Discover how Taskly transforms scattered priorities into a clear action plan. Just swipe done to organize your daily tasks, goals, and to-do lists effortlessly. Plan your week and boost productivity.

You know that feeling when your to-do list becomes a dumping ground? You write down everything, reorder a few items, and then stare at it. The friction isn't in making the list; it's in moving things from "planned" to "finished" without feeling like you're managing a database. Taskly steps in right here with a straightforward pitch: just swipe done to organize your day. It avoids the bloat of traditional project apps and focuses on clearing your daily slate with a single gesture.

Using Taskly Planner to Cut Daily Friction

The core interaction in Taskly is the swipe. Instead of tapping checkboxes, hunting for edit menus, or dragging items into "completed" columns, you just swipe a task right. It snaps away with a quick animation. It sounds trivial, but when you're bouncing between emails, Slack, and actual deep work, that one-handed gesture feels noticeably faster than tapping three times to mark something off. It turns task completion into a physical, almost reflexive action rather than a bureaucratic one.

Taskly Planner groups your tasks by day. You wake up, dump your scattered priorities into today's bucket, and swipe them away as you finish. There's no complicated tagging system or nested sub-projects hiding behind a paywall. If you need to push a task to tomorrow, you swipe left. The task rolls over instantly. It’s a very linear, time-boxed way of working that forces you to deal with what’s in front of you or explicitly delay it.

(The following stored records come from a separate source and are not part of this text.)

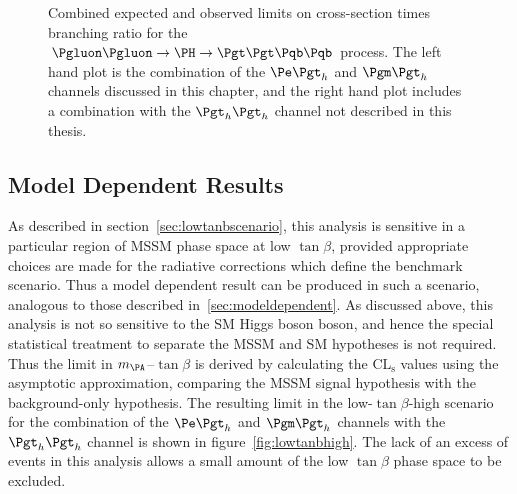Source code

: \begin{figure}
\begin{center}

\end{center}
\caption[Combined expected and observed limits on cross-section times branching ratio for the
$\Pgluon\Pgluon\to\PH\to\Pgt\Pgt\Pqb\Pqb$ process.]{
Combined expected and observed limits on cross-section times branching ratio for the
$\Pgluon\Pgluon\to\PH\to\Pgt\Pgt\Pqb\Pqb$ process. The left hand plot is the
combination of the $\etau$ and $\mutau$ channels discussed in this chapter, and
the right hand plot includes a combination with the $\tautau$ channel not
described in this thesis.}
\label{fig:HhhCmblimits}
\end{figure}

\subsection{Model Dependent Results}

As described in section~\ref{sec:lowtanbscenario}, this analysis is sensitive in
a particular region of \ac{MSSM} phase space at low $\tan\beta$, provided
appropriate choices are made for the radiative corrections which define the
benchmark scenario. Thus a model dependent result can be produced in such a
scenario, analogous to those described in~\ref{sec:modeldependent}. As discussed
above, this analysis is not so sensitive to the \ac{SM} Higgs boson boson, and hence
the special statistical treatment to separate the \ac{MSSM} and \ac{SM}
hypotheses is not required. Thus the limit in $m_{\PA}$--$\tan\beta$ is derived
by calculating the $\mathrm{CL_{s}}$ values using the asymptotic approximation, comparing
the \ac{MSSM} signal hypothesis with the background-only hypothesis. The
resulting limit in the low-$\tan\beta$-high scenario for the combination of the
$\etau$ and $\mutau$ channels with the $\tautau$ channel is shown in
figure~\ref{fig:lowtanbhigh}. The lack of an excess of events in this analysis
allows a small amount of the low $\tan\beta$ phase space to be excluded.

It also handles goals, but loosely. You can set a weekly or longer-term goal, but it functions more as a sticky header above your daily tasks than a tracked metric. It’s there to remind you of the direction, not to chart your progress with percentages. This keeps the pressure off, which is nice, but goal-oriented users who like dashboards might find it too thin.

I tested this over a week of typical fragmented work. On Monday, I had seven client follow-ups, three internal document reviews, and a handful of minor admin chores. Swiping through the follow-ups felt satisfying, almost like clearing an inbox. By Wednesday, though, the rollover friction appeared. I kept swiping two stubborn writing tasks left to delay them. By Friday, they were still sitting there, silently judging my procrastination. The app doesn't solve your avoidance issues; it just makes the delay gesture smoother.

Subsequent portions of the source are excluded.